I just turned 42. The list of things I may never do again is growing fast.
I no longer dream that I will become an Olympian in any sport except archery or horseback riding. The oldest Olympians in those categories have been in their 60s. So there’s still time. Swimming, skiing, sprinting and the rest of the Olympic sports are now closed to my aging body.
I just turned 42. The list of things I may never do again is growing fast.
I’ll no longer fantasize that I’ll do an extreme marathon through the Sahara (I never really thought I had much of a chance when I was younger, anyway). At 42 it is time to give up hope that I ever will.
It’s not just physical challenges that I’m giving up. There are also things I won’t be doing in my work life anymore.
Here’s the latest. I may never use email to make an appointment again. I have an average of 20 appointments a week. I’ve always handled appointments myself. It takes a lot of time. Can I save the time I spend scheduling and rescheduling? If so, it’s a big deal. It gives me more time to be productive.
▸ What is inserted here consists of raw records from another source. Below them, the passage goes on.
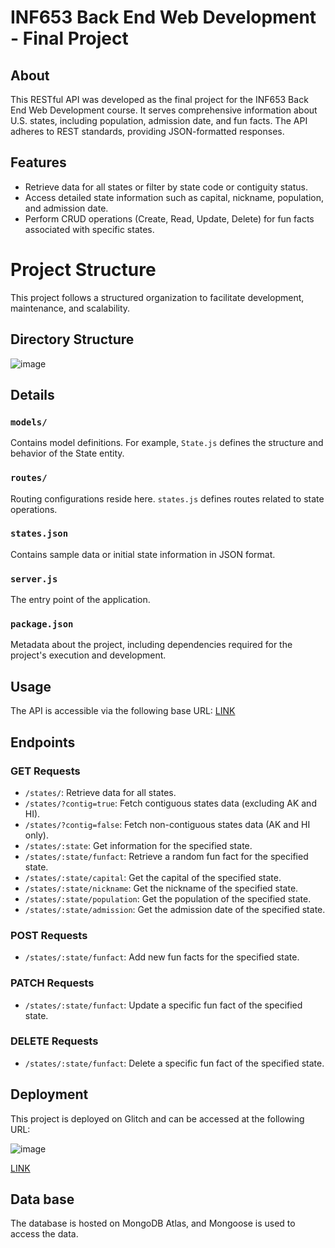 # INF653 Back End Web Development - Final Project

## About

This RESTful API was developed as the final project for the INF653 Back End Web Development course. It serves comprehensive information about U.S. states, including population, admission date, and fun facts. The API adheres to REST standards, providing JSON-formatted responses.

## Features

- Retrieve data for all states or filter by state code or contiguity status.
- Access detailed state information such as capital, nickname, population, and admission date.
- Perform CRUD operations (Create, Read, Update, Delete) for fun facts associated with specific states.

# Project Structure

This project follows a structured organization to facilitate development, maintenance, and scalability.

## Directory Structure



![image](https://github.com/v-gup23/INF653-final-project-api/assets/143101323/b5bab345-f29b-49dc-a875-10a01785d5c7)



## Details

### `models/`
   Contains model definitions. For example, `State.js` defines the structure and behavior of the State entity.

### `routes/`
   Routing configurations reside here. `states.js` defines routes related to state operations.

### `states.json`
   Contains sample data or initial state information in JSON format.

### `server.js`
   The entry point of the application.

### `package.json`
   Metadata about the project, including dependencies required for the project's execution and development.



## Usage

The API is accessible via the following base URL: [LINK](https://inf653-final-project-api.onrender.com/)

## Endpoints

### GET Requests

- `/states/`: Retrieve data for all states.
- `/states/?contig=true`: Fetch contiguous states data (excluding AK and HI).
- `/states/?contig=false`: Fetch non-contiguous states data (AK and HI only).
- `/states/:state`: Get information for the specified state.
- `/states/:state/funfact`: Retrieve a random fun fact for the specified state.
- `/states/:state/capital`: Get the capital of the specified state.
- `/states/:state/nickname`: Get the nickname of the specified state.
- `/states/:state/population`: Get the population of the specified state.
- `/states/:state/admission`: Get the admission date of the specified state.

### POST Requests

- `/states/:state/funfact`: Add new fun facts for the specified state.

### PATCH Requests

- `/states/:state/funfact`: Update a specific fun fact of the specified state.

### DELETE Requests

- `/states/:state/funfact`: Delete a specific fun fact of the specified state.

## Deployment

This project is deployed on Glitch and can be accessed at the following URL:

![image](https://github.com/v-gup23/INF653-final-project-api/assets/143101323/583b42b9-673e-4ae9-be75-17f7281562fa)

[LINK](https://inf653-final-project-api.onrender.com/)


## Data base
The database is hosted on MongoDB Atlas, and Mongoose is used to access the data.
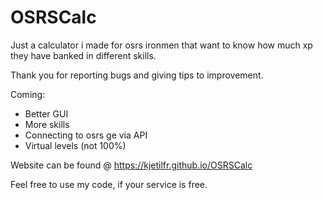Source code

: # OSRSCalc
Just a calculator i made for osrs ironmen that want to know how much xp they have banked in different skills.

Thank you for reporting bugs and giving tips to improvement.

Coming:
- Better GUI
- More skills
- Connecting to osrs ge via API
- Virtual levels (not 100%)

Website can be found @ https://kjetilfr.github.io/OSRSCalc

Feel free to use my code, if your service is free.
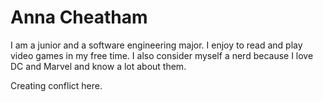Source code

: # Anna Cheatham

I am a junior and a software engineering major. I enjoy to read and play video games in my free time. I also consider myself a nerd because I love DC and Marvel and know a lot about them.

Creating conflict here.
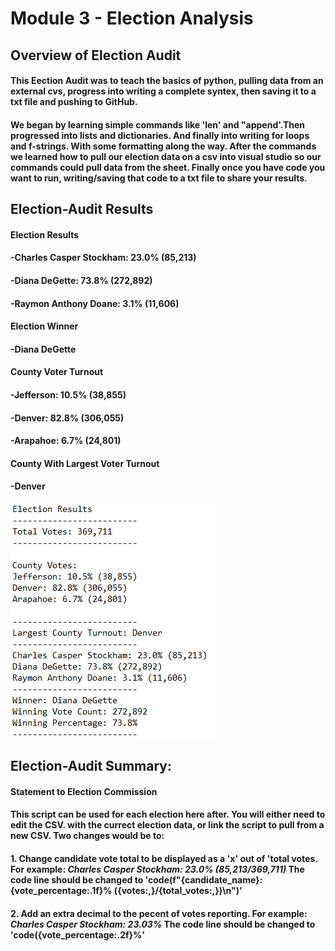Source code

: # Module 3 - Election Analysis

## Overview of Election Audit

#### This Eection Audit was to teach the basics of python, pulling data from an external cvs, progress into writing a complete syntex, then saving it to a txt file and pushing to GitHub.

#### We began by learning simple commands like 'len' and "append'.Then progressed into lists and dictionaries. And finally into writing for loops and f-strings. With some formatting along the way. After the commands we learned how to pull our election data on a csv into visual studio so our commands could pull data from the sheet. Finally once you have code you want to run, writing/saving that code to a txt file to share your results.


## Election-Audit Results

#### **Election Results**

#### -Charles Casper Stockham: 23.0% (85,213)
#### -Diana DeGette: 73.8% (272,892)
#### -Raymon Anthony Doane: 3.1% (11,606)

#### **Election Winner**

#### -Diana DeGette

#### **County Voter Turnout**

#### -Jefferson: 10.5% (38,855)
#### -Denver: 82.8% (306,055)
#### -Arapahoe: 6.7% (24,801)

#### **County With Largest Voter Turnout**

#### -Denver


![stacked_launch_outcomes](https://github.com/charlieburd/election_analysis/blob/main/ect/image%20(12).png)


## Election-Audit Summary:

#### **Statement to Election Commission**

#### This script can be used for each election here after. You will either need to edit the CSV. with the currect election data, or link the script to pull from a new CSV. Two changes would be to:

#### 1. Change candidate vote total to be displayed as a 'x' out of 'total votes. For example: _Charles Casper Stockham: 23.0% (85,213/369,711)_ The code line should be changed to 'code(f"{candidate_name}: {vote_percentage:.1f}% ({votes:,}/{total_votes:,})\n")'

#### 2. Add an extra decimal to the pecent of votes reporting. For example: _Charles Casper Stockham: 23.03%_ The code line should be changed to 'code({vote_percentage:.2f}%'
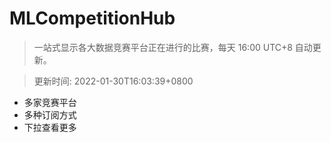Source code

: # MLCompetitionHub

> 一站式显示各大数据竞赛平台正在进行的比赛，每天 16:00 UTC+8 自动更新。
  
> 更新时间: 2022-01-30T16:03:39+0800 

* 多家竞赛平台
* 多种订阅方式
* 下拉查看更多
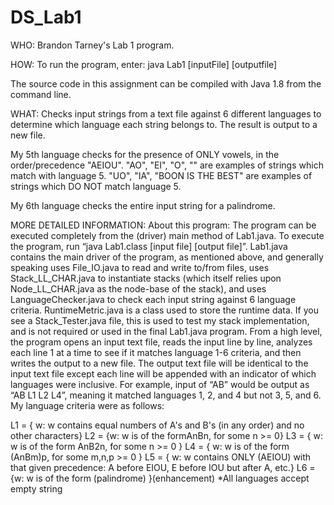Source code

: # DS_Lab1
WHO: Brandon Tarney's Lab 1 program. 

HOW: To run the program, enter:  java Lab1 [inputFile] [outputfile]

The source code in this assignment can be compiled with Java 1.8 from the command line.

WHAT: Checks input strings from a text file against 6 different languages to determine which 
language each string belongs to. The result is output to a new file.


 My 5th language checks for the presence of ONLY vowels, in the order/precedence 
"AEIOU". "AO", "EI", "O", "" are examples of strings which match with language 5. 
"UO", "IA", "BOON IS THE BEST" are examples of strings which DO NOT match language 5.

My 6th language checks the entire input string for a palindrome.




MORE DETAILED INFORMATION:
About this program:
The program can be executed completely from the (driver) main method of Lab1.java. 
To execute the program, run “java Lab1.class [input file] [output file]”. 
Lab1.java contains the main driver of the program, as mentioned above, 
and generally speaking uses File_IO.java to read and write to/from files, 
uses Stack_LL_CHAR.java to instantiate stacks (which itself relies upon Node_LL_CHAR.java as the node-base of the stack), 
and uses LanguageChecker.java to check each input string against 6 language criteria. 
RuntimeMetric.java is a class used to store the runtime data. 
If you see a Stack_Tester.java file, this is used to test my stack implementation, and is not required or used in the final Lab1.java program.
From a high level, the program opens an input text file, 
reads the input line by line, analyzes each line 1 at a time to see if it matches language 1-6 criteria, 
and then writes the output to a new file. 
The output text file will be identical to the input text file 
except each line will be appended with an indicator of which languages were inclusive. 
For example, input of “AB” would be output as “AB       L1  L2  L4”, 
meaning it matched languages 1, 2, and 4 but not 3, 5, and 6. 
My language criteria were as follows: 

L1 = { w: w contains equal numbers of A's and B's (in any order) and no other characters} 
L2 = {w: w is of the formAnBn, for some n >= 0}
L3 = { w: w is of the form AnB2n, for some n >= 0 }
L4 = { w: w is of the form (AnBm)p, for some m,n,p >= 0 }
L5 = { w: w contains ONLY (AEIOU) with that given precedence: A before EIOU, E before IOU but after A, etc.}
L6 = {w: w is of the form (palindrome) }(enhancement)
*All languages accept empty string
How am I getting rid of this time waster? I’m using a new AI called “Amy Ingraham” or “Andrew Ingraham” (you can choose between female and male names). It’s from a company called x.ai. I’d been on their waiting list for over a year and finally started.
The AI knows my schedule and has the permission to update it. She/it emails back and forth with people to find times and places or methods like Skype that work for both of us. It actually feels like you are talking to a real person. I first experienced it when a client scheduled an appointment with me using Amy. I thought it was a real person. Once he told me she/it was an AI I tried to fake her out, trip her up ... I couldn’t.
She/it is kind of genius.
Scheduling is just one thing that I may never do again. We’re looking into lots of other areas, too, as we become an “AI First” company. We see the progression to AI as similar to the upgrade from calculators to spreadsheets. It’s smarter by an order of magnitude. Every area in the company is exploring how to apply AI to their work. The goal is to replace relatively dumb, old processes with smart, new ones.
What have our clients stopped doing because of AI? They are no longer showing the same price to everyone. It used to be that a bunch of people would get in a room: the media buyer, affiliate manager, owner, analyst, finance, etc., and choose a single price, for example, $30 per month. But they couldn’t pick the right price for each person that shops for their products. There are just too many visitors. Our average client has over 100,000 visitors per day. That’s more than one per second.
Now AI is doing it much, much better than humans. At the time of this writing the AI is growing revenue by +9 percent. It does that by giving the right price to each person at each moment. That’s an interesting number. Companies pay fees in that neighborhood for their billing and payment processing. The AI uses resources that a biller has lots of: data on products and shoppers. Our AI, for example, has tested prices on hundreds of millions of shoppers.
Aria (the name of the current pricing AI) “sings” about her latest revenue results daily on our Twitter and Facebook feed. You can watch her/it learn — test prices that work, test prices that don’t work — in real time.
Sample tweet: “Yesterday I made 9.17 percent more revenue for my clients than their old prices. Love, Aria.”
She/it will keep updating until we release a new version of the pricing AI.
Where are you planning on bringing AI into your company this year? The famous 2013 Oxford University study on “The Future of Employment” predicts that 47 percent of all jobs in the U.S. are at risk of being replaced with AI by 2025. Which jobs in your company will be done by machines? The rule of thumb is that anything routine will be automated. It won’t be done by humans any longer. Only jobs that require creativity and social skills are safe. “Safe for now” would be a better way of putting it since AI is advancing quickly.
We in the tech industry may be the last ones to have jobs. But there are lots of jobs that each of us do — like scheduling appointments — that we won’t do anymore. Even if we don’t completely replace ourselves or a coworker with an AI, we will certainly replace parts of our jobs.
We can choose to see those parts of our work as “gone missing” (like my ambition to win an Olympic gold in any category other than archery and horseback riding) or as opening up space to do new and different things with our work lives. If I spent 5 percent to 10 percent of my time on the routine, uncreative activity of scheduling appointments then what can I do with these new hours I’ve added to my week?
I’m putting my newfound free time into work that is creative and social. If the tasks in front of me are neither then I’m looking for ways to automate them. As I look to the future I’ll be happily working on creative and social opportunities and dropping the rest. The routine tasks are being added, one by one, to the constantly growing list of things I’ll never do again.
Thierry Arrondo is the managing director of Vendo, which develops artificial intelligence systems that allow merchants to dynamically set prices for each unique shopper.